WHAT THIS TASK INVOLVES ->
Across all lines of the entries, tally those with the word "file" in them. The reply is the tally, by itself.

EXTRACTED INFORMATION ->
========
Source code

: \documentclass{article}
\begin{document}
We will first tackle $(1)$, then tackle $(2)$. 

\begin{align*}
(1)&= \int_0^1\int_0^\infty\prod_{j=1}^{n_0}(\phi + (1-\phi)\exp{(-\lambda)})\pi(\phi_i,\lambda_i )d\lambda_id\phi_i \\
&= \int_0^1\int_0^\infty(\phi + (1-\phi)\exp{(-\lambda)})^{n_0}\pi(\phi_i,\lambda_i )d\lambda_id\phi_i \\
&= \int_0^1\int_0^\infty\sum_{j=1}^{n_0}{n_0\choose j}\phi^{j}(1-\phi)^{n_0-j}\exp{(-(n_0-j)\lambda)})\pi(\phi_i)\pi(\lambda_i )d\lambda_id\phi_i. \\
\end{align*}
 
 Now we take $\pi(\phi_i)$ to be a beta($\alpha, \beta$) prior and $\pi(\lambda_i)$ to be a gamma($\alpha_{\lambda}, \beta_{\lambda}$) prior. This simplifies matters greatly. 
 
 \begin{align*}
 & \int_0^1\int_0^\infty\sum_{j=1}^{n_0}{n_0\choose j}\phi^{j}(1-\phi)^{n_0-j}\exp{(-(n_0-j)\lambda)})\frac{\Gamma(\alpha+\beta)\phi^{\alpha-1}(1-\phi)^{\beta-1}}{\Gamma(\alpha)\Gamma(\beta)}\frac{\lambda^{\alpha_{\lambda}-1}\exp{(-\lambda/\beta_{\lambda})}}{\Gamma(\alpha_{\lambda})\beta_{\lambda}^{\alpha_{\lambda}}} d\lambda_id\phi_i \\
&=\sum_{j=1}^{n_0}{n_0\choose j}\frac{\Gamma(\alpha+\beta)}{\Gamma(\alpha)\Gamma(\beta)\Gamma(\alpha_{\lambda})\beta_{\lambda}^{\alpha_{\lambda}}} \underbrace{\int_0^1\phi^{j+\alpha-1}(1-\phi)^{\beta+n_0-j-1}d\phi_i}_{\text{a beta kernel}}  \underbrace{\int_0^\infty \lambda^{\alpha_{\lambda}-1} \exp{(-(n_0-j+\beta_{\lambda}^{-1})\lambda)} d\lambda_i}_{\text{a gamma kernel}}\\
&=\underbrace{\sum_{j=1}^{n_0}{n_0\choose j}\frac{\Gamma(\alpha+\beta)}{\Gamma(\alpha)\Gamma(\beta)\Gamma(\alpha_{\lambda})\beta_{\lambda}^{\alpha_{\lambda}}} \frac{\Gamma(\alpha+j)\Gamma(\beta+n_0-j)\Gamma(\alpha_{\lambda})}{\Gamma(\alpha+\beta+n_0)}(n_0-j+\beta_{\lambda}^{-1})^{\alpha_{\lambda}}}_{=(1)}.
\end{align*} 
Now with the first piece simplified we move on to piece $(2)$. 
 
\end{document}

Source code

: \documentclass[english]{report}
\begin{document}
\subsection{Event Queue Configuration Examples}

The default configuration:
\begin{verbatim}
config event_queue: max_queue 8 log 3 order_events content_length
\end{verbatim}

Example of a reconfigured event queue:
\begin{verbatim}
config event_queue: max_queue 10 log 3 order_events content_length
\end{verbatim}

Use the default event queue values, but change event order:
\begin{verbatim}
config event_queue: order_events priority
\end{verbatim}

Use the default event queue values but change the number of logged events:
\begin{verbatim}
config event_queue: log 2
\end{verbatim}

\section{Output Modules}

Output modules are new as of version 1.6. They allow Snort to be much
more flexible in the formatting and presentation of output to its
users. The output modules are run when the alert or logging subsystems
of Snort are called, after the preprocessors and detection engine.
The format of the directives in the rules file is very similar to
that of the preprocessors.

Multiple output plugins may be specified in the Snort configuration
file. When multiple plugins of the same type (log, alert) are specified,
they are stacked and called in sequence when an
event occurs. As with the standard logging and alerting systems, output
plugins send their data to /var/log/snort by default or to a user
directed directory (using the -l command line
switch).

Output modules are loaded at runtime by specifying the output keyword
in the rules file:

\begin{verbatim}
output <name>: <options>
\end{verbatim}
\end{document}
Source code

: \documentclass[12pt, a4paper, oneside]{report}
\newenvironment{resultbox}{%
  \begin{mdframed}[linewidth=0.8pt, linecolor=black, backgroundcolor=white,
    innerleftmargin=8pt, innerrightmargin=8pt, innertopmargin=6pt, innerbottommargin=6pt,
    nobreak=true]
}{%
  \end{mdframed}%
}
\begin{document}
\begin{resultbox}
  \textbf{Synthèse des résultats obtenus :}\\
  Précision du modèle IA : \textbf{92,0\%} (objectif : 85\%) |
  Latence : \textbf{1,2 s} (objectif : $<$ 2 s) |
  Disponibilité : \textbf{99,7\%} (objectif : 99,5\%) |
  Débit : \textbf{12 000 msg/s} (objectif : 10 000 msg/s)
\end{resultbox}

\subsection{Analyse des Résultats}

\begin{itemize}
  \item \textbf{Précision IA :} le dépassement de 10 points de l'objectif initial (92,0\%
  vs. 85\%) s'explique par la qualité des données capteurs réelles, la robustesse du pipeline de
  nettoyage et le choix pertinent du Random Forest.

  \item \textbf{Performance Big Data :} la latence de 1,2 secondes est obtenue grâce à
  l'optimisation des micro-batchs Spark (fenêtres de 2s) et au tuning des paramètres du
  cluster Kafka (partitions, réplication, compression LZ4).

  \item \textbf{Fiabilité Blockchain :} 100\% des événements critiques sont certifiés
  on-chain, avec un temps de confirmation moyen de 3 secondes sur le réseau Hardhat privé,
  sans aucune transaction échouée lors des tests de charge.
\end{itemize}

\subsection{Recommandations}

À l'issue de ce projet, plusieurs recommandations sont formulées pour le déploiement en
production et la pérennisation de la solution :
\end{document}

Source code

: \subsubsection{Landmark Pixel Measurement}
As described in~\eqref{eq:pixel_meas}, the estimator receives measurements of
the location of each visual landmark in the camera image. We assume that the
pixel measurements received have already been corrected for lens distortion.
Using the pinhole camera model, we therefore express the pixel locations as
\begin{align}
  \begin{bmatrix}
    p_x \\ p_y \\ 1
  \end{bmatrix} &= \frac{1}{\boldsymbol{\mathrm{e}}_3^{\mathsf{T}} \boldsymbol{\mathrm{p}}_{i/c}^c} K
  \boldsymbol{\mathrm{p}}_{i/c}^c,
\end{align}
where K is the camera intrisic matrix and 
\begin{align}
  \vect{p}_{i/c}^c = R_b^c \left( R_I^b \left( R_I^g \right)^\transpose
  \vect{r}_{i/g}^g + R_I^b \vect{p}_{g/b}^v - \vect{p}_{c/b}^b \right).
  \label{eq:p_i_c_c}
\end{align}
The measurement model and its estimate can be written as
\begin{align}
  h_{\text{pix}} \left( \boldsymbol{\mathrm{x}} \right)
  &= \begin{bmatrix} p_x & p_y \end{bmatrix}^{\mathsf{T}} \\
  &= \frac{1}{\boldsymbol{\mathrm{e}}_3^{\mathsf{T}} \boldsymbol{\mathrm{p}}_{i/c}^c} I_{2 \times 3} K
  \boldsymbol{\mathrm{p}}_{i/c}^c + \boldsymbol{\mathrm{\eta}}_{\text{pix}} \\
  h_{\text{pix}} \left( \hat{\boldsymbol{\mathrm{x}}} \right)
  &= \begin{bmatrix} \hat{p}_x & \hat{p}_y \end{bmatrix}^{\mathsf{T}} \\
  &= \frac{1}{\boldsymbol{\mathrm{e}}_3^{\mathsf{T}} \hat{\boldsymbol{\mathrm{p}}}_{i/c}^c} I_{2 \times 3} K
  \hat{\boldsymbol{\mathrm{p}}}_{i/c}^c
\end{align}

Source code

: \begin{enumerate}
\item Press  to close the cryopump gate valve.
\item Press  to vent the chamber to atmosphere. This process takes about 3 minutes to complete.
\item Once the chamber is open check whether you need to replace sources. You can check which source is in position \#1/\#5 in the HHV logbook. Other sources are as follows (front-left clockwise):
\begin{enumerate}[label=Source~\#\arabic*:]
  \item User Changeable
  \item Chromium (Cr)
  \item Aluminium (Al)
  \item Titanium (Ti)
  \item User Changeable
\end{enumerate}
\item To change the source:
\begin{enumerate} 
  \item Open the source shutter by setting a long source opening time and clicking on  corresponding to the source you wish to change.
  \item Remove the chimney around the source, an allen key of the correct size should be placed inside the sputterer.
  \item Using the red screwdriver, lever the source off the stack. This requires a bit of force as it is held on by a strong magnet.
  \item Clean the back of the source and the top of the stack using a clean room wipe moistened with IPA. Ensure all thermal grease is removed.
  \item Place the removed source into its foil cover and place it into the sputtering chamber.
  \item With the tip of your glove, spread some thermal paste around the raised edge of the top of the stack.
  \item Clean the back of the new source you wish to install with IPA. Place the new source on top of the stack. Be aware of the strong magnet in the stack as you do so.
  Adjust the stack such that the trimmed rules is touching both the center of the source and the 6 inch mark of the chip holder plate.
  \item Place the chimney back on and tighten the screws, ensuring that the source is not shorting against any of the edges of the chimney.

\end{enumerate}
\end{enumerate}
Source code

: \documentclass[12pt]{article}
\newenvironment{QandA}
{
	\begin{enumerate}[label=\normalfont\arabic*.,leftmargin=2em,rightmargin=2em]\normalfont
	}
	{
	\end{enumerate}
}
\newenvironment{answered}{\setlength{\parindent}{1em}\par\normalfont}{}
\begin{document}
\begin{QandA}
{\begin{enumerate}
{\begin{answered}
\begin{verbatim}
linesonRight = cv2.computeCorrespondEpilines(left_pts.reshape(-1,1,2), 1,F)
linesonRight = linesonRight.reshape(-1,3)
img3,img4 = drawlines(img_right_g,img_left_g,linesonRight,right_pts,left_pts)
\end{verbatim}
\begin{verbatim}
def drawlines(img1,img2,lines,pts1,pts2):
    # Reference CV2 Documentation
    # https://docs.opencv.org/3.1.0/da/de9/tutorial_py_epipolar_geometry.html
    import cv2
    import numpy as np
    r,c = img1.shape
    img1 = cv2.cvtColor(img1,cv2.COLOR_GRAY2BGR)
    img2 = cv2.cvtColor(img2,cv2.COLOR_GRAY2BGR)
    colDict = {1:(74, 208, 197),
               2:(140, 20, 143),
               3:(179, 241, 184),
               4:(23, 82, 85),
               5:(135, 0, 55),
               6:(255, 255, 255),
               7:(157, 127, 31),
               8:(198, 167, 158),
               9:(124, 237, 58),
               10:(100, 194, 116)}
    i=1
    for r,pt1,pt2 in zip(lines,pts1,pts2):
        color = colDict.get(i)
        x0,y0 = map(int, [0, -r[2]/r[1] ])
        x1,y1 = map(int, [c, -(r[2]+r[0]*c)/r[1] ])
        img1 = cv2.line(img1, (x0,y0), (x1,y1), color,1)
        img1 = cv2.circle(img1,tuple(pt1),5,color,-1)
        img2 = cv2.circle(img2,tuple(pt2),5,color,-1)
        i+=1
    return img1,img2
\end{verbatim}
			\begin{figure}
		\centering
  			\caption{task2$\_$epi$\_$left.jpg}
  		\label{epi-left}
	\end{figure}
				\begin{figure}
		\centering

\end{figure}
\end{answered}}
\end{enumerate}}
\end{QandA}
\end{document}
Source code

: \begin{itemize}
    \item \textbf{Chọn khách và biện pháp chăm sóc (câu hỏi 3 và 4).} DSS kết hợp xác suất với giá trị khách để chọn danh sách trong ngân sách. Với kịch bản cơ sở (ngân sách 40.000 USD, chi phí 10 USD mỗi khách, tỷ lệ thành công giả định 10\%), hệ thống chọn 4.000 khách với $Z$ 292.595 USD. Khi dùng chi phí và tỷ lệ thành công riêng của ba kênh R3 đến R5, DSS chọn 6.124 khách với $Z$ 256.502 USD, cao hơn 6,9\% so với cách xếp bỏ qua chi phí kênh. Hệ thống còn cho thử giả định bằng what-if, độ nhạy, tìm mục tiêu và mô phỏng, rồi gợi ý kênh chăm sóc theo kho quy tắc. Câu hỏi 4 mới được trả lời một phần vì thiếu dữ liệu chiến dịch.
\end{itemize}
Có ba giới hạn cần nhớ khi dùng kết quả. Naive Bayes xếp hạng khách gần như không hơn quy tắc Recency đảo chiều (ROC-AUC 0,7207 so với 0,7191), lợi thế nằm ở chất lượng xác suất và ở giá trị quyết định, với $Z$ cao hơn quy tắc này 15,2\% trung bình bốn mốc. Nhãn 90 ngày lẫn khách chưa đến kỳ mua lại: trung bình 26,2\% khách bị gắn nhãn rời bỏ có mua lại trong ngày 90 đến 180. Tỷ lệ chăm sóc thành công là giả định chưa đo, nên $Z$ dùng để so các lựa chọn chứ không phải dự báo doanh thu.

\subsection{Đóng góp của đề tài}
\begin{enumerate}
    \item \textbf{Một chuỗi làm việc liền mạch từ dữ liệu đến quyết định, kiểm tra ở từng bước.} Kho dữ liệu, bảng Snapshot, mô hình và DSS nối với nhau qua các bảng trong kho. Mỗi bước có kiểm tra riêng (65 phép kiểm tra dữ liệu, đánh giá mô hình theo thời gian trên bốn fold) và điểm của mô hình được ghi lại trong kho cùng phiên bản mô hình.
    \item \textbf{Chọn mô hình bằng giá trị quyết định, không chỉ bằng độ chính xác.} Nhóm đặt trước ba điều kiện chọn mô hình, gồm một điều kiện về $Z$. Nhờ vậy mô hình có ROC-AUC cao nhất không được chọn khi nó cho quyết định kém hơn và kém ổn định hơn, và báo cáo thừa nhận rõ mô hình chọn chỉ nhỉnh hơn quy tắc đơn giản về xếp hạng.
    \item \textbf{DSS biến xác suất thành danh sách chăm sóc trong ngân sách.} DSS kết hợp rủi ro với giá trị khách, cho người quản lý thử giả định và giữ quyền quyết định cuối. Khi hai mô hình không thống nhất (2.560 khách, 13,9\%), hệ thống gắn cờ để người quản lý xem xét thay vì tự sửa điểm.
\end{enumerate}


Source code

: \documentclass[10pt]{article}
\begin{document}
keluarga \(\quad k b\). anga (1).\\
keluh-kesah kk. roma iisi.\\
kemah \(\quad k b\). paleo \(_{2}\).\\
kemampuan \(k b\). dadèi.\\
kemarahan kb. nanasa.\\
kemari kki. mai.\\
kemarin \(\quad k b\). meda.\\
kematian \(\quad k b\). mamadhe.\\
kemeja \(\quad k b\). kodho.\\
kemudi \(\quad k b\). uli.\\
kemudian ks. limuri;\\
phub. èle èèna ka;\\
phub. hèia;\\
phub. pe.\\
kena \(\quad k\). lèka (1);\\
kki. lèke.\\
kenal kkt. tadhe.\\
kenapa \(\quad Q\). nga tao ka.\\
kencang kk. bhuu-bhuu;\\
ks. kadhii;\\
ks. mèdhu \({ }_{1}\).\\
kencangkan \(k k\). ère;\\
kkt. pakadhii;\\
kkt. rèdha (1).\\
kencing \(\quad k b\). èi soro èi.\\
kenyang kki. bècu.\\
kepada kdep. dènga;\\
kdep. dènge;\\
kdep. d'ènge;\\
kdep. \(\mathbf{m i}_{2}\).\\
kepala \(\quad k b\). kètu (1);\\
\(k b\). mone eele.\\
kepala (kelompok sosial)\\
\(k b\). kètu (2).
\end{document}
========
EXERCISE OUTPUT ->
3